Dalam kondisi seperti itu, satu yang saya pikirkan. Malam
ini saya tidak boleh berada di Jakarta.
Awalnya saya sempat membayangkan akan menghabiskan malam
tahun baru dengan bersantai menonton film-film bagus di televisi. Tidur larut
malam, dan besoknya bangun saat sudah siang.
Saya memang bukan tipe orang yang senang menghabiskan malam tahun
baru dengan hingar-bingar. Saya lebih menyukai suasana yang tenang dan hangat.
Berkumpul bersama keluarga misalnya.
Namun ternyata kenyataan berkata lain, saya harus melarikan
diri dari ibu kota untuk setidaknya menenangkan pikiran dan hati saya.
Kota Bogor sempat ada dalam benak saya untuk tujuan
melarikan diri. Dekat Jakarta dan bisa dijangkau dengan kereta komuter. Masalah
berikutnya adalah penginapan. Maka saya mencari penginapan di Bogor melalui
situs online travel agent langganan saya.
Saat mencari itulah tiba-tiba saya tertarik untuk melihat
juga tiket kereta jarak jauh yang mungkin masih tersedia. Beruntung! Ternyata
ada. Saya masih mendapatkan tiket dengan harga yang terjangkau.
Alih-alih ke Bogor, malam itu saya akan melakukan perjalanan
tanpa rencana ke sebuah kota di Jawa Tengah, yaitu Pekalongan.

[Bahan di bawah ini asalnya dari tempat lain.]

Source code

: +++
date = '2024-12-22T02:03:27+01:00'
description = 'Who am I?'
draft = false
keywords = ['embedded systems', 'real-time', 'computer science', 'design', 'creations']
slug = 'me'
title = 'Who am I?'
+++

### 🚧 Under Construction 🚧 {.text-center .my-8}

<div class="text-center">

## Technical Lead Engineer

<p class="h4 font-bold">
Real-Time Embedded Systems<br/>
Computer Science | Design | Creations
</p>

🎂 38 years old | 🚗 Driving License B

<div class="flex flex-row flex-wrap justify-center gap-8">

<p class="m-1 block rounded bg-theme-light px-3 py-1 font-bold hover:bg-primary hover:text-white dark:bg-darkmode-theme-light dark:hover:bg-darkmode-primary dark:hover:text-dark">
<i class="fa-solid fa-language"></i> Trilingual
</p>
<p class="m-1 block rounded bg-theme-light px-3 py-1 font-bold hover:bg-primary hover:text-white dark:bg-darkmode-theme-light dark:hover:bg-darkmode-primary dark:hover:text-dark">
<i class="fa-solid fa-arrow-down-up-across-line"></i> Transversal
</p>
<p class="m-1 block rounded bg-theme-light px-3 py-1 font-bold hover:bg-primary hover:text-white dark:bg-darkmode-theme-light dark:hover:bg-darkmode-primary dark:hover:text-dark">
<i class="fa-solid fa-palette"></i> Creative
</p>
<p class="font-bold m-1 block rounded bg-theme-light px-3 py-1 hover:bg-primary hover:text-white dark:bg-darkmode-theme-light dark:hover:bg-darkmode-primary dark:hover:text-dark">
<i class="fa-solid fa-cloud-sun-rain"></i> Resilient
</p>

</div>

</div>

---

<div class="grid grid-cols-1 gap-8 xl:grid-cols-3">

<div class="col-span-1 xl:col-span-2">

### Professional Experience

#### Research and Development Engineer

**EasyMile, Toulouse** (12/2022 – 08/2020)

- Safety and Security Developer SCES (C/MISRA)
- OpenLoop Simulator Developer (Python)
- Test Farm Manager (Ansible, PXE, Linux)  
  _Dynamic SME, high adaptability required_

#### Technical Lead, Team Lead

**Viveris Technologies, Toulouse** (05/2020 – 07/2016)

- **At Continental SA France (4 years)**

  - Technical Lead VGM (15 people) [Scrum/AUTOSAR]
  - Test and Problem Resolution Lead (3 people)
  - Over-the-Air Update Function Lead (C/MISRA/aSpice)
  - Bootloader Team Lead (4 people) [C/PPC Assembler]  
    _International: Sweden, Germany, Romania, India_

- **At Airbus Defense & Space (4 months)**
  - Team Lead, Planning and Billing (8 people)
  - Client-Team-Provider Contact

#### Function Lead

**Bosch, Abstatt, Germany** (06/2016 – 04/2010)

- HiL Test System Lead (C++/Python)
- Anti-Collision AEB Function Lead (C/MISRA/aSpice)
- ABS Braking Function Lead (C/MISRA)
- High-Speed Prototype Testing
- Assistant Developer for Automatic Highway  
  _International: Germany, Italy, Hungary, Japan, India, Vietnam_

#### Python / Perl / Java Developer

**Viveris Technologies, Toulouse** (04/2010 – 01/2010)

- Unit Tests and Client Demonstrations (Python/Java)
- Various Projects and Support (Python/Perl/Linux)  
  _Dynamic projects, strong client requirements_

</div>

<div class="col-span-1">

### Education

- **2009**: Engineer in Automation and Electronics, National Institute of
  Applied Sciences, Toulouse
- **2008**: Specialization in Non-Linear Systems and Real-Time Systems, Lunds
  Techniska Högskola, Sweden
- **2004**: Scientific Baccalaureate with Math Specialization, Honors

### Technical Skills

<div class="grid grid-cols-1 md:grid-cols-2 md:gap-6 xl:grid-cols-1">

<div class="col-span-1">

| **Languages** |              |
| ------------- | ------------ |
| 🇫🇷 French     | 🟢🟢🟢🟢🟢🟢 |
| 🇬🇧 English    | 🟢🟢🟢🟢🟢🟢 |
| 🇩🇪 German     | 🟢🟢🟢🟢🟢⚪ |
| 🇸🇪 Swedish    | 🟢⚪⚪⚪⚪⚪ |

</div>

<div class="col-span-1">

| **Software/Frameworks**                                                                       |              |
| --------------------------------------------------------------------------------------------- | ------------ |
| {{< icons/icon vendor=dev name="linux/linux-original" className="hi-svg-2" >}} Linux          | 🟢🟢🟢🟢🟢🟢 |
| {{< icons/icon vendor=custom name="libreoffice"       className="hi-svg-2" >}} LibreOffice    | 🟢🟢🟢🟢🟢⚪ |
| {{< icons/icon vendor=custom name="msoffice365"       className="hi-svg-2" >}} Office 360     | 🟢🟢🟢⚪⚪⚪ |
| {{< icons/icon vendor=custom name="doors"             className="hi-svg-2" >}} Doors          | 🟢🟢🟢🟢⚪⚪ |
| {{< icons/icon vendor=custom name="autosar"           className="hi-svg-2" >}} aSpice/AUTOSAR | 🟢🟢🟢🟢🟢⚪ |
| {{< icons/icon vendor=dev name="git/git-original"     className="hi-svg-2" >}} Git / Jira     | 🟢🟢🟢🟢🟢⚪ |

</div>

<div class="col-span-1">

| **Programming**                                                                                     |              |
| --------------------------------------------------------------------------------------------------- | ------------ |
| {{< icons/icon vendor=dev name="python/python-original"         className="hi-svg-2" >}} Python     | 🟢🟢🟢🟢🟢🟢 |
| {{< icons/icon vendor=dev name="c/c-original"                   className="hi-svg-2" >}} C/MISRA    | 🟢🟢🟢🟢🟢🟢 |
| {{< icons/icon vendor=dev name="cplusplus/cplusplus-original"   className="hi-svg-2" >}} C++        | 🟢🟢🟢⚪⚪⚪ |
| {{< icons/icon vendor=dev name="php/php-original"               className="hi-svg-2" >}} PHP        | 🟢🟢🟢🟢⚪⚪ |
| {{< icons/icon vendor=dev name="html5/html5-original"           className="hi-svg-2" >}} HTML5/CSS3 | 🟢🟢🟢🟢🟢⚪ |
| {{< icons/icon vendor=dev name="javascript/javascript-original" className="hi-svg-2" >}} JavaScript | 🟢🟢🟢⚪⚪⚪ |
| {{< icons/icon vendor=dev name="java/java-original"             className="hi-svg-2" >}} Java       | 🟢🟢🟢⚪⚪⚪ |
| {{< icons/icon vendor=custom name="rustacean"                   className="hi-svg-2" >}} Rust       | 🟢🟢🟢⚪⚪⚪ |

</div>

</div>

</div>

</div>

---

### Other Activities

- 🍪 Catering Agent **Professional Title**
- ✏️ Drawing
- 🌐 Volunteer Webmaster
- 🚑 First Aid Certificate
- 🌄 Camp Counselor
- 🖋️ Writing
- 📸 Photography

Setelah tiket pergi pulang aman, saya langsung membalas
pesan yang tadi membuat saya kesal.
`Saya tidak di Jakarta
malam ini`
Send.
KA Tawang Jaya yang saya tumpangi berangkat pukul 23.25 WIB
dari Stasiun Pasar Senen. Jakarta hujan deras kala itu. Ini pertama kalinya
saya melewatkan malam tahun baru di kereta api bersama orang-orang yang tidak
saya kenal.
Di sebagian besar perjalanan, hanya gelap yang saya lihat
dari jendela kereta. Sesekali tampak letusan warna warni kembang api yang kali
ini tanpa suara. Sunyi, sungguh tenang.
Rabu, 1 Januari 2020. Pukul 05.20 WIB saya tiba di Stasiun
Pekalongan. Bingung, tidak tahu mau ke mana. Namun yang pasti saya lapar, jadi
sarapan adalah hal pertama yang akan saya lakukan di Pekalongan.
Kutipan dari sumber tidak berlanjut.